Até mesmo nos Estados Unidos, cuja política é lubrificada com petróleo, as próprias regiões que há muito dependem dos hidrocarbonetos vêem crescer a reivindicação popular em favor da energia eólica como única maneira de superar o fracassado ciclo económico que transforma comunidades florescentes em cidades fantasmas.

 

Boicote e fingimento

 

Apesar de promissor, o desenvolvimento de energia gerada pelo vento vem sendo frustrado por obstáculos numerosos – mais políticos que tecnológicos. Os combustíveis de origem fóssil ainda “torcem o braço” da economia e das políticas globais. As companhias transnacionais que, neste momento, dominam a indústria de energia, bem como as políticas energéticas nacionais, estão conscientes de que o petróleo, o carvão e o gás natural são recursos finitos e em diminuição, mas estão decididos a garantir os maiores benefícios possíveis, antes de partirem para outros recursos. A sua alternativa favorita não é a energia do vento, e sim a nuclear, uma tecnologia altamente perigosa.

 

Algumas dessas companhias, como o British Petroleum e a Shell, estão começando a investir em energia eólica, mas se trata de iniciativas políticas, que servem principalmente para relações públicas, e não como uma mudança séria nas suas políticas empresariais. Contra isso, trabalham os seus lobbies com políticos e fabricantes de automóveis, bem como uma vasta infraestrutura industrial.

 

Com as situações de guerra em diversas partes do mundo, o declínio nas provisões de petróleo e o superaquecimento global causado pelos gases, não é nada desprezível uma mudança voltada ao uso do vento como fonte de energia.

 

O papel da sociedade

 

No entanto, isso não acontecerá de pronto, a menos que tanto indivíduos quanto instituições consumidoras de energia protestem firmemente junto dos seus governos e exijam que estes se comprometam com a instalação maciça, dentro dos próximos 25 anos, de geradores de energia eólica.

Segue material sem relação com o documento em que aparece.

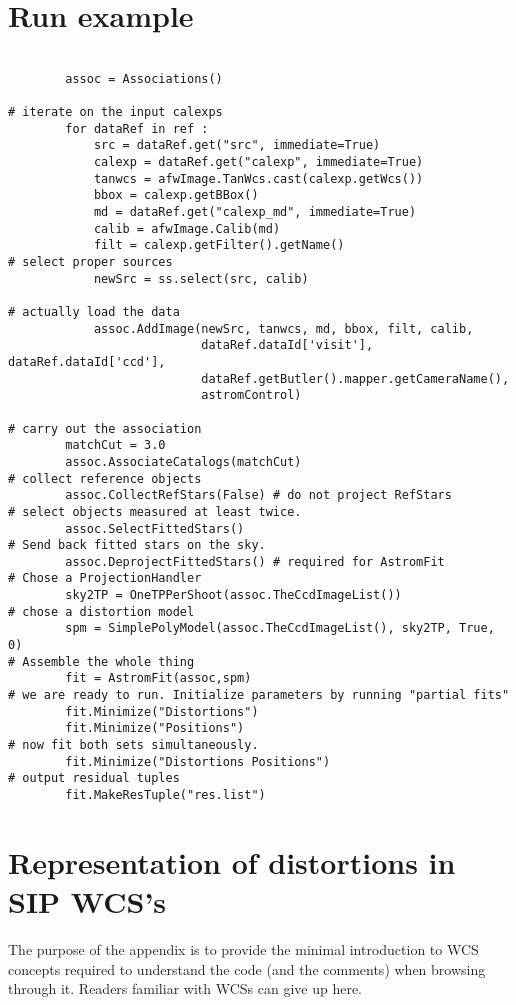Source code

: \documentclass[a4paper,12pt]{scrartcl}
\begin{document}
\section{Run example}
\begin{verbatim}

        assoc = Associations()

# iterate on the input calexps        
        for dataRef in ref :
            src = dataRef.get("src", immediate=True)
            calexp = dataRef.get("calexp", immediate=True)
            tanwcs = afwImage.TanWcs.cast(calexp.getWcs())
            bbox = calexp.getBBox()
            md = dataRef.get("calexp_md", immediate=True)
            calib = afwImage.Calib(md)
            filt = calexp.getFilter().getName()
# select proper sources            
            newSrc = ss.select(src, calib)

# actually load the data            
            assoc.AddImage(newSrc, tanwcs, md, bbox, filt, calib,
                           dataRef.dataId['visit'], dataRef.dataId['ccd'],
                           dataRef.getButler().mapper.getCameraName(), 
                           astromControl)

# carry out the association        
        matchCut = 3.0
        assoc.AssociateCatalogs(matchCut)
# collect reference objects
        assoc.CollectRefStars(False) # do not project RefStars
# select objects measured at least twice.
        assoc.SelectFittedStars()
# Send back fitted stars on the sky.
        assoc.DeprojectFittedStars() # required for AstromFit
# Chose a ProjectionHandler
        sky2TP = OneTPPerShoot(assoc.TheCcdImageList())
# chose a distortion model
        spm = SimplePolyModel(assoc.TheCcdImageList(), sky2TP, True, 0)
# Assemble the whole thing
        fit = AstromFit(assoc,spm)
# we are ready to run. Initialize parameters by running "partial fits"
        fit.Minimize("Distortions")
        fit.Minimize("Positions")
# now fit both sets simultaneously.
        fit.Minimize("Distortions Positions")
# output residual tuples
        fit.MakeResTuple("res.list")
\end{verbatim}
  




\appendix
\section{Representation of distortions in SIP WCS's \label{sec:sip-wcs}}
The purpose of the appendix is to provide the minimal introduction
to WCS concepts required to understand the code (and the comments)
when browsing through it. Readers familiar with WCSs can give up here.
\end{document}
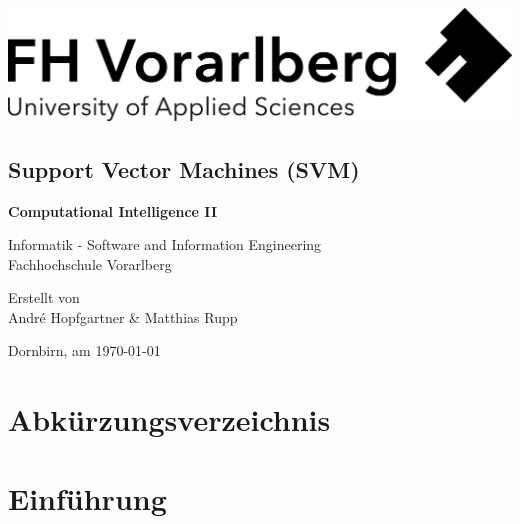 \documentclass[a4paper,11pt,twoside]{scrreprt}
\begin{document}
\cleardoublepage   %
\thispagestyle{empty}
\begin{titlepage}
  \begin{flushright}
  \includegraphics[width=0.4\linewidth]{assets/Logo-A3.jpg}
  \end{flushright}
  \begin{center}
  \section*{Support Vector Machines (SVM)}
  \vspace{2cm}

\textbf{Computational Intelligence II}    
\vspace{0.5cm}

  Informatik - Software and Information Engineering\\
  Fachhochschule Vorarlberg\\

  \vspace{1cm}
  
    Erstellt von\\
  André Hopfgartner \& Matthias Rupp\\
  
 
  \vspace{1cm}
  

  
  Dornbirn, am \today
  
  
  \end{center}
\end{titlepage}


\clearpage   %
\setcounter{tocdepth}{2}
\setcounter{secnumdepth}{4}
\tableofcontents

\clearpage
{}
{}
\chapter*{Abkürzungsverzeichnis}
\begin{acronym}
\end{acronym}



\chapter{Einführung}
\end{document}
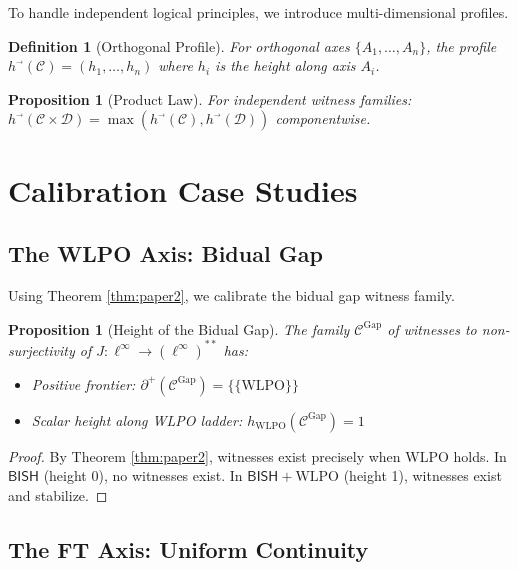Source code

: \documentclass[11pt]{article}
\newtheorem{definition}[theorem]{Definition}
\newtheorem{proposition}[theorem]{Proposition}
\newcommand{\WLPO}{\mathrm{WLPO}}
\newcommand{\BISH}{\mathsf{BISH}}
\newcommand{\linf}{\ell^\infty}
\newcommand{\Frontierpos}{\partial^{+}}
\begin{document}
To handle independent logical principles, we introduce multi-dimensional profiles.

\begin{definition}[Orthogonal Profile]
For orthogonal axes $\{A_1, \ldots, A_n\}$, the \emph{profile} $h^{\vec{}}(\mathcal{C}) = (h_1, \ldots, h_n)$ where $h_i$ is the height along axis $A_i$.
\end{definition}

\begin{proposition}[Product Law]
For independent witness families: $h^{\vec{}}(\mathcal{C} \times \mathcal{D}) = \max(h^{\vec{}}(\mathcal{C}), h^{\vec{}}(\mathcal{D}))$ componentwise.
\end{proposition}

\section{Calibration Case Studies}

\subsection{The WLPO Axis: Bidual Gap}

Using Theorem \ref{thm:paper2}, we calibrate the bidual gap witness family.

\begin{proposition}[Height of the Bidual Gap]
The family $\mathcal{C}^{\text{Gap}}$ of witnesses to non-surjectivity of $J: \linf \to (\linf)^{**}$ has:
\begin{itemize}
\item Positive frontier: $\Frontierpos(\mathcal{C}^{\text{Gap}}) = \{\{\WLPO\}\}$
\item Scalar height along WLPO ladder: $h_{\WLPO}(\mathcal{C}^{\text{Gap}}) = 1$
\end{itemize}
\end{proposition}

\begin{proof}
By Theorem \ref{thm:paper2}, witnesses exist precisely when WLPO holds. In $\BISH$ (height 0), no witnesses exist. In $\BISH + \WLPO$ (height 1), witnesses exist and stabilize.
\end{proof}

\subsection{The FT Axis: Uniform Continuity}
\end{document}
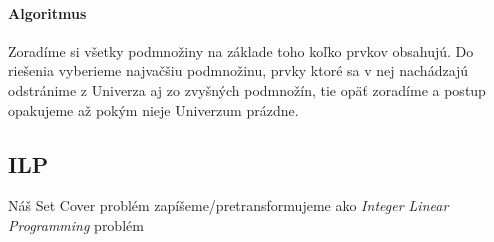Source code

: \paragraph{Algoritmus} Zoradíme si všetky podmnožiny na základe toho koľko prvkov obsahujú.
Do riešenia vyberieme najvačšiu podmnožinu, prvky ktoré sa v nej nachádzajú odstránime z Univerza aj zo zvyšných podmnožín, tie opäť zoradíme a postup opakujeme až pokým nieje Univerzum prázdne.
\subsection{ILP}
Náš Set Cover problém zapíšeme/pretransformujeme ako \emph{Integer Linear Programming} problém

Sob o domínio dos interesses petrolíferos, os Estados Unidos projectam que a energia eólica atenda 5% das necessidades energéticas do país em 2020 – actualmente, esse tipo de energia é responsável por apenas 0,4% do necessário. Porém, um empurrão social bem arquitectado poderia garantir que, em tal data, se chegue aos 20%.

 

Para ser completamente eficaz em reduzir as muitas ameaças que enfrentamos, essa mudança deve ter alcance mundial e incluir subsídios de outras fontes, além dos cofres arrasados dos tesouros nacionais. A fonte de financiamento mais adequada seria uma sobretaxa sobre toda a produção do petróleo e carvão, que poderia, assim, tanto gerar enorme renda para o desenvolvimento de energia renovável, quanto  promover a conservação de recursos declinantes e ambientalmente destrutivos.